6 Questions That Can Help Predict When You'll Go Through Menopause





Despite great advances in reproductive health, figuring out when you'll go through menopause is really more of an art than a science. There's no simple screening, and even tests that measure hormone levels won't tell you exactly when your periods will cease, says James Liu, MD, chairman of the department of obstetrics and gynecology at University Hospitals Case Medical Center in Cleveland.
For starters, it helps to pay attention to averages. "Most women go through menopause somewhere between the ages of 45 to 55, with the average being about age 51," says Liu. That said, natural menopause sometimes occurs in the early 40s or even before.When it happens before 40, it's considered "premature menopause". And some women continue menstruating until their late 50s.


1. When did your mother go through menopause?


This is probably the biggest factor, so if your mom didn't reveal when she went through "the change," you may want to inquire. "Most women go through a natural menopause at about the same age as their mothers, within a few years either later or earlier," explains Liu, who is also a specialist in reproductive endocrinology and a professor of obstetrics and gynecology at Case Western Reserve University School of Medicine. In fact, several studies have shown that women whose mothers went through menopause early had about a sixfold increase in their odds of a premature or early menopause themselves.


2. Are you a smoker?


Cigarette smoke is toxic to your lungs and your heart, and it seems to wreak havoc on a woman's ovaries as well. "We've known for years that smoking is bad for your health, but many people don't quite understand just how bad it is in terms of reproductive health," says Aaron Styer, MD, an obstetrician, gynecologist, and reproductive endocrinologist at Boston's Massachusetts General Hospital.

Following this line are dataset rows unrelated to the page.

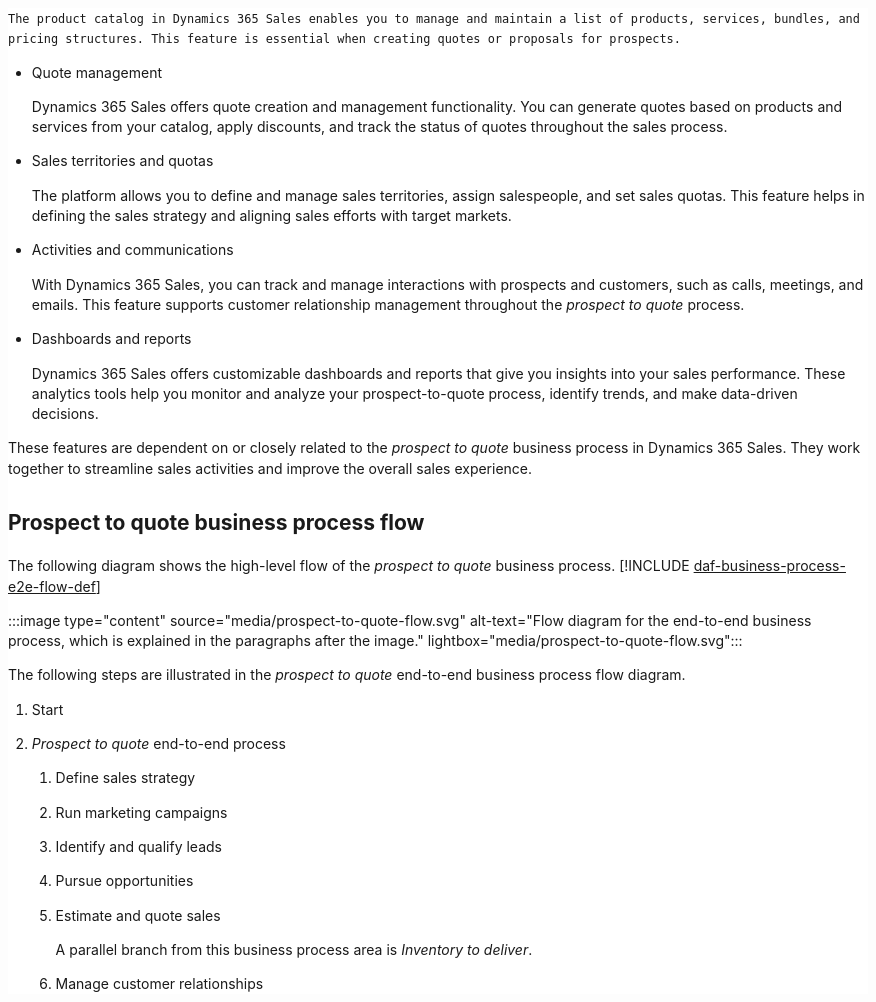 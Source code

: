     The product catalog in Dynamics 365 Sales enables you to manage and maintain a list of products, services, bundles, and pricing structures. This feature is essential when creating quotes or proposals for prospects.

- Quote management

    Dynamics 365 Sales offers quote creation and management functionality. You can generate quotes based on products and services from your catalog, apply discounts, and track the status of quotes throughout the sales process.

- Sales territories and quotas

    The platform allows you to define and manage sales territories, assign salespeople, and set sales quotas. This feature helps in defining the sales strategy and aligning sales efforts with target markets.

- Activities and communications

    With Dynamics 365 Sales, you can track and manage interactions with prospects and customers, such as calls, meetings, and emails. This feature supports customer relationship management throughout the *prospect to quote* process.

- Dashboards and reports

    Dynamics 365 Sales offers customizable dashboards and reports that give you insights into your sales performance. These analytics tools help you monitor and analyze your prospect-to-quote process, identify trends, and make data-driven decisions.

These features are dependent on or closely related to the *prospect to quote* business process in Dynamics 365 Sales. They work together to streamline sales activities and improve the overall sales experience.

## Prospect to quote business process flow

The following diagram shows the high-level flow of the *prospect to quote* business process. [!INCLUDE [daf-business-process-e2e-flow-def](~/../shared-content/shared/guidance-includes/daf-business-process-e2e-flow-def.md)]

:::image type="content" source="media/prospect-to-quote-flow.svg" alt-text="Flow diagram for the end-to-end business process, which is explained in the paragraphs after the image." lightbox="media/prospect-to-quote-flow.svg":::

The following steps are illustrated in the *prospect to quote* end-to-end business process flow diagram.

1. Start
1. *Prospect to quote* end-to-end process

    1. Define sales strategy
    1. Run marketing campaigns
    1. Identify and qualify leads
    1. Pursue opportunities
    1. Estimate and quote sales

        A parallel branch from this business process area is *Inventory to deliver*.

    1. Manage customer relationships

One recent study, published online in the journal Tobacco Control, looked at data collected from nearly 94,000 women and found that smokers had a 26% increased risk of menopause before age 50, compared with women who never smoked. Ex-smokers tended to have a similar fate, but it's still worth quitting: The longer you smoke and the more you smoke (in terms of number of cigarettes), the more likely you are to reach menopause at an earlier age. While you're at it, stay away from secondhand smoke; it's also tied to earlier menopause.

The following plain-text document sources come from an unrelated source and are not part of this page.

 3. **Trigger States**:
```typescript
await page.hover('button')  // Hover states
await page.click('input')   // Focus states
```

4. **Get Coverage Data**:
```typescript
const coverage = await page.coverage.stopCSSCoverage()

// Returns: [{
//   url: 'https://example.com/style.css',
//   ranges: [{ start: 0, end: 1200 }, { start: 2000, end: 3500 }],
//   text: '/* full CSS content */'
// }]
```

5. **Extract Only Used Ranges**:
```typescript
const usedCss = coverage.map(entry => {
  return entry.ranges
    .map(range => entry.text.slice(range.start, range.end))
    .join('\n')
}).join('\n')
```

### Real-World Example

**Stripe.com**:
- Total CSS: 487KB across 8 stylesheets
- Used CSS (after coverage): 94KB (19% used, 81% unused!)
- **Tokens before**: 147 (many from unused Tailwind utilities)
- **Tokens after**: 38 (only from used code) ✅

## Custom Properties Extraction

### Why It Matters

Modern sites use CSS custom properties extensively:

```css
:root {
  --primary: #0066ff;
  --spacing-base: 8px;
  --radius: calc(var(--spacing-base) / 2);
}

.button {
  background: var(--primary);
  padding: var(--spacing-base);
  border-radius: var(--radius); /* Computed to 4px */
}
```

3. Did you ever have chemo?

Cancer treatment can save your life, but it might put an end to your fertile years. Chemotherapy may damage the ovaries and cause your periods to halt, though the ultimate impact depends on your age and the type and amount of chemicals used, according to the Office on Women's Health. Some young women who undergo chemo eventually start menstruating again. But if you're already close to the typical age of menopause, your periods probably won't return, according to the Cleveland Clinic.

4. What's your BMI?

More research is needed, but a study published in the journal Menopause found that women who are considered overweight or obese based on their body mass index (BMI) are somewhat more likely to go through menopause at an older age, compared with thinner women.

Wondering if you should also factor in the age at which you got your first period, whether you've used hormonal birth control, how many children you've had, and whether you breastfed? Don't bother. Many people believe that these things matter for menopause, but there's no evidence that they do, says Styer.

5.Ethnicity

“Certain ethnic groups may have menopause at slightly different ages,” says Santoro. “Hispanic and African-American women reach menopause a little earlier, and Chinese and Japanese women a little later, than the average Caucasian woman, who reaches menopause at about age 51.5.” Those are averages; every woman is different.

6.Ovarian surgery

 “The more you operate on the ovaries, the more healthy tissue gets damaged,” says Marcelle Cedars, MD, director of the division of reproductive endocrinology at the University of California, San Francisco, School of Medicine. So if you’ve had diagnostic surgery for endometriosis, for example, Cedars recommends using medical options (such as hormonal suppression) to treat the condition in order to avoid repetitive surgeries.